探究的な学びの充実に向けて欠かせない学習活動が「振り返り」です。不確実性の高い時代のなかで、都度課題を解決していくためには、生涯にわたって学び続ける必要があります。そのために自分の学び方の特性を理解し、その特性に応じた学び方のスキルを高めることが求められるでしょう。探究的な学びの中で、授業での気づきや学びを振り返ることにより、子どもたちは自らの学習が最適になるように調整しようとするはずです。これを自己調整できる能力と呼び、学習指導要領では「学びに向かう力」と定めています。先ほどご紹介した資質・能力の柱の1つを担う重要なものです。

小林 祐紀
茨城大学 准教授インタビューより

社会科の振り返りでは自己調整する力をつけたり、その日の1時間がどうだったかを理解させたりする時間と捉えています。

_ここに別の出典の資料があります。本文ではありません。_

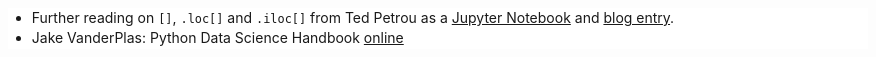 - Further reading on `[]`, `.loc[]` and `.iloc[]` from Ted Petrou as a [Jupyter
  Notebook](https://github.com/tdpetrou/Learn-Pandas/blob/master/Selecting%20Subsets/01%20Selecting%20Subsets%20with%20%5B%20%5D%2C%20.loc%20and%20.iloc.ipynb)
  and [blog
  entry](https://medium.com/dunder-data/selecting-subsets-of-data-in-pandas-6fcd0170be9c).
- Jake VanderPlas: Python Data Science Handbook
  [online](https://jakevdp.github.io/PythonDataScienceHandbook/)
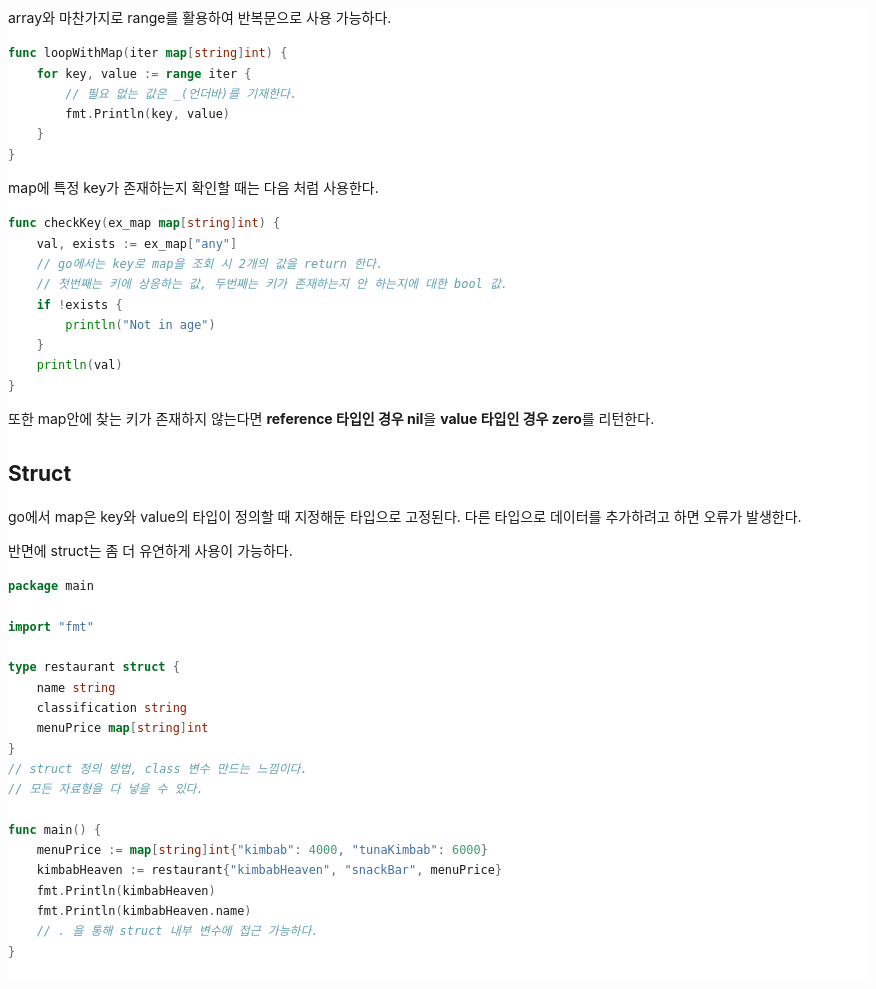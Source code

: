 array와 마찬가지로 range를 활용하여 반복문으로 사용 가능하다.
```go
func loopWithMap(iter map[string]int) {  
	for key, value := range iter {  
		// 필요 없는 값은 _(언더바)를 기재한다.  
		fmt.Println(key, value)  
	}  
}  
```

map에 특정 key가 존재하는지 확인할 때는 다음 처럼 사용한다.
```go
func checkKey(ex_map map[string]int) {  
	val, exists := ex_map["any"]  
	// go에서는 key로 map을 조회 시 2개의 값을 return 한다.  
	// 첫번째는 키에 상응하는 값, 두번째는 키가 존재하는지 안 하는지에 대한 bool 값.  
	if !exists {  
		println("Not in age")
	}  
	println(val)  
}
```

또한 map안에 찾는 키가 존재하지 않는다면 **reference 타입인 경우 nil**을 **value 타입인 경우 zero**를 리턴한다.

## Struct

go에서 map은 key와 value의 타입이 정의할 때 지정해둔 타입으로 고정된다.
다른 타입으로 데이터를 추가하려고 하면 오류가 발생한다.

반면에 struct는 좀 더 유연하게 사용이 가능하다.

```go
package main  
  
import "fmt"  

type restaurant struct {  
	name string  
	classification string  
	menuPrice map[string]int  
}
// struct 정의 방법, class 변수 만드는 느낌이다.
// 모든 자료형을 다 넣을 수 있다.

func main() {  
	menuPrice := map[string]int{"kimbab": 4000, "tunaKimbab": 6000}  
	kimbabHeaven := restaurant{"kimbabHeaven", "snackBar", menuPrice}  
	fmt.Println(kimbabHeaven)
	fmt.Println(kimbabHeaven.name)
	// . 을 통해 struct 내부 변수에 접근 가능하다.  
}  
  
```
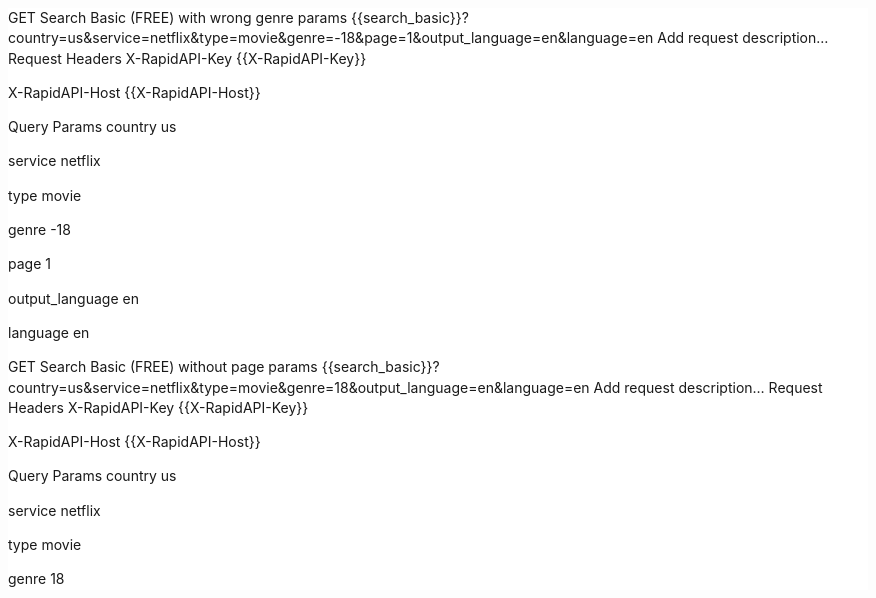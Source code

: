 GET
Search Basic (FREE) with wrong genre params
{{search_basic}}?country=us&service=netflix&type=movie&genre=-18&page=1&output_language=en&language=en
Add request description…
Request Headers
X-RapidAPI-Key
{{X-RapidAPI-Key}}

X-RapidAPI-Host
{{X-RapidAPI-Host}}

Query Params
country
us

service
netflix

type
movie

genre
-18

page
1

output_language
en

language
en

GET
Search Basic (FREE) without page params
{{search_basic}}?country=us&service=netflix&type=movie&genre=18&output_language=en&language=en
Add request description…
Request Headers
X-RapidAPI-Key
{{X-RapidAPI-Key}}

X-RapidAPI-Host
{{X-RapidAPI-Host}}

Query Params
country
us

service
netflix

type
movie

genre
18
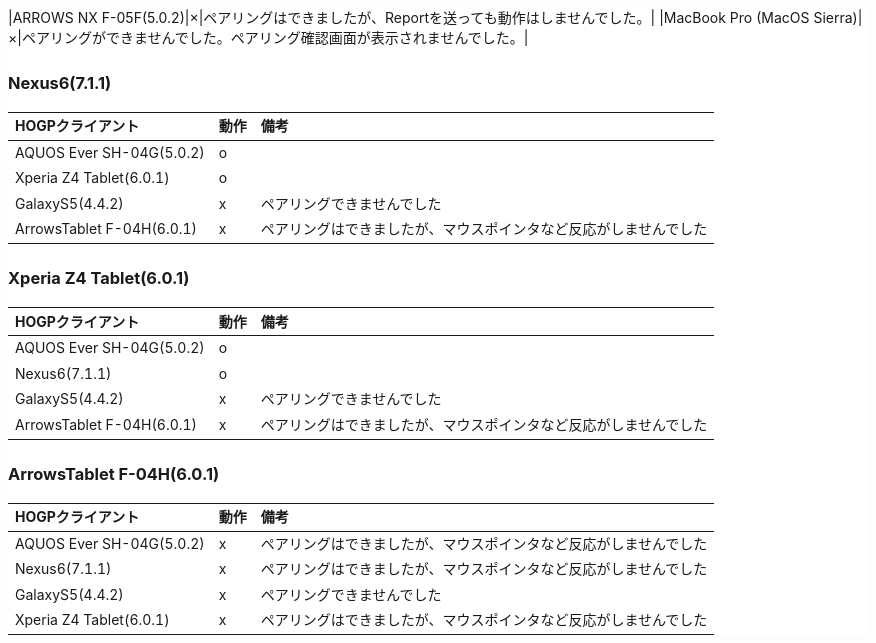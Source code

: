 |ARROWS NX F-05F(5.0.2)|×|ペアリングはできましたが、Reportを送っても動作はしませんでした。|
|MacBook Pro (MacOS Sierra)|×|ペアリングができませんでした。ペアリング確認画面が表示されませんでした。|

### Nexus6(7.1.1)
|HOGPクライアント|動作|備考|
|:----|:-----|:-----|
|AQUOS Ever SH-04G(5.0.2)|o||
|Xperia Z4 Tablet(6.0.1)|o||
|GalaxyS5(4.4.2)|x|ペアリングできませんでした|
|ArrowsTablet F-04H(6.0.1)|x|ペアリングはできましたが、マウスポインタなど反応がしませんでした|

### Xperia Z4 Tablet(6.0.1)

|HOGPクライアント|動作|備考|
|:----|:-----|:-----|
|AQUOS Ever SH-04G(5.0.2)|o||
|Nexus6(7.1.1)|o||
|GalaxyS5(4.4.2)|x|ペアリングできませんでした|
|ArrowsTablet F-04H(6.0.1)|x|ペアリングはできましたが、マウスポインタなど反応がしませんでした|

### ArrowsTablet F-04H(6.0.1)

|HOGPクライアント|動作|備考|
|:----|:-----|:-----|
|AQUOS Ever SH-04G(5.0.2)|x|ペアリングはできましたが、マウスポインタなど反応がしませんでした|
|Nexus6(7.1.1)|x|ペアリングはできましたが、マウスポインタなど反応がしませんでした|
|GalaxyS5(4.4.2)|x|ペアリングできませんでした|
|Xperia Z4 Tablet(6.0.1)|x|ペアリングはできましたが、マウスポインタなど反応がしませんでした|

おそらく引用のインタビュー記事は、総合的な学習の時間の振り返りと捉えたところかと思いますが、探求的な学びと社会科の学びはリンクできるところが多いと感じています。

2.振り返りの視点

どのように子ども達の1時間の学びに子ども達自身が目を向けるのか。

その視点を身につけるために、振り返りの視点をまとめました。

振り返りの視点

これらの視点は、私が所属する市の社会科の研究会で作ったものです。

この視点を意識することで社会的な見方考え方を働かせて問いを解決するという視点や、どんな立場で考えているのかがクリアになるという意図があります。

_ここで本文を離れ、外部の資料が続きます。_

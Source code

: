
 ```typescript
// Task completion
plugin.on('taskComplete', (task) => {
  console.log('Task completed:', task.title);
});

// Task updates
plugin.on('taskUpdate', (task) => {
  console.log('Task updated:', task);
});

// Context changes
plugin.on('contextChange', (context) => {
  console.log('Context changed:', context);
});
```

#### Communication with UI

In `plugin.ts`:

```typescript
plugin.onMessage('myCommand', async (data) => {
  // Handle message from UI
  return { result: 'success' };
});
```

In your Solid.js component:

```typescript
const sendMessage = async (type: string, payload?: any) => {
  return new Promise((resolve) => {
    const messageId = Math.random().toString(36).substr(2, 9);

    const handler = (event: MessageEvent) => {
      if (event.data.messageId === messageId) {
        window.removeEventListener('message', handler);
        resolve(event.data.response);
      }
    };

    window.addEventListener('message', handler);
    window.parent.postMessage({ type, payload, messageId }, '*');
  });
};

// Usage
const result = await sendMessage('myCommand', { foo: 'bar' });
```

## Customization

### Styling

そして、学びの現在地を知ることで、この学びは単元の中で何に繋がっていくのかを意識します。

振り返りの視点を設定して逆算すると、単元デザインにも自ずと良い影響が出ます。

子ども達が単元の中で自分の立ち位置を明確にできるような単元デザインをしていなければ、子ども達が自己調整をすることはないということなのです。

振り返りの視点を設定することが自分自身の社会科観にも影響するのです。

3.振り返りで何を評価するか

振り返りを1人1台端末で行うことによって、学習履歴を残すことができるようになりました。

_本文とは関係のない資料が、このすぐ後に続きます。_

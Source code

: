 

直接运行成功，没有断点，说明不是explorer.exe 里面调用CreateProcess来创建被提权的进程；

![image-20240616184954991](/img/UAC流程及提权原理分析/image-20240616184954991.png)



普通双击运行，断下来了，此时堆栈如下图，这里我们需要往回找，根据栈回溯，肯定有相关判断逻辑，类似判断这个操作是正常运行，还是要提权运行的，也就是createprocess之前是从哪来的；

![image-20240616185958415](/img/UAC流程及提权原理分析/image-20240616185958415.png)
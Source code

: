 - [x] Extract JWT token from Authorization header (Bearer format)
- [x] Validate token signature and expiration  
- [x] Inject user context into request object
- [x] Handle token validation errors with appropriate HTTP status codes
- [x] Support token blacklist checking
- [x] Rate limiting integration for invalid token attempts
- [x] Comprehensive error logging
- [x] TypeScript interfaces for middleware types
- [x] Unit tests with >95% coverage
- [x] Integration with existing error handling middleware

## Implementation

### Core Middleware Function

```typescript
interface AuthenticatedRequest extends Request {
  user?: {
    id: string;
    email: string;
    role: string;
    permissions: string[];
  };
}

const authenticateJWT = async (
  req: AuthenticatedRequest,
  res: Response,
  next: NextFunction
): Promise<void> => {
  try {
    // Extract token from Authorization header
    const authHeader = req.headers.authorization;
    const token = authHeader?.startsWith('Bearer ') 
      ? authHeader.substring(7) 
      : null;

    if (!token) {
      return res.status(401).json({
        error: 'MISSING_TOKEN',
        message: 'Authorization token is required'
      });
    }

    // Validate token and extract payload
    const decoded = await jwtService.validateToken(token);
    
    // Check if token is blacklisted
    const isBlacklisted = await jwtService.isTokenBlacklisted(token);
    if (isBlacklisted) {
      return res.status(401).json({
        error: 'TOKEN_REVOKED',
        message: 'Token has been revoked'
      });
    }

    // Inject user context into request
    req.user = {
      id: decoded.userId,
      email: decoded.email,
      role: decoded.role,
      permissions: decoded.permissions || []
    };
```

授業後に落ち着いて子ども達の文章を見ることができるようになったことはとても大きな意義と感じます。

そして、相対的に子ども達の記述を見ることができることによって自分の中で客観的なハードルを設定することができるようになりました。

そのおかげで、振り返りによって主体的な態度の評価がしやすくなりました。

自分は毎時間振り返りをさせています。

指導に生かす評価と評定に残す評価を分けながらも振り返りの変遷を辿ることで子ども達の自己調整が見えるようになってきました。

これからはその評価の妥当性や一般化を模索するために、同学年の先生方と集まり、評価談義をできたら良いなと考えています。

お付き合い頂きありがとうございました。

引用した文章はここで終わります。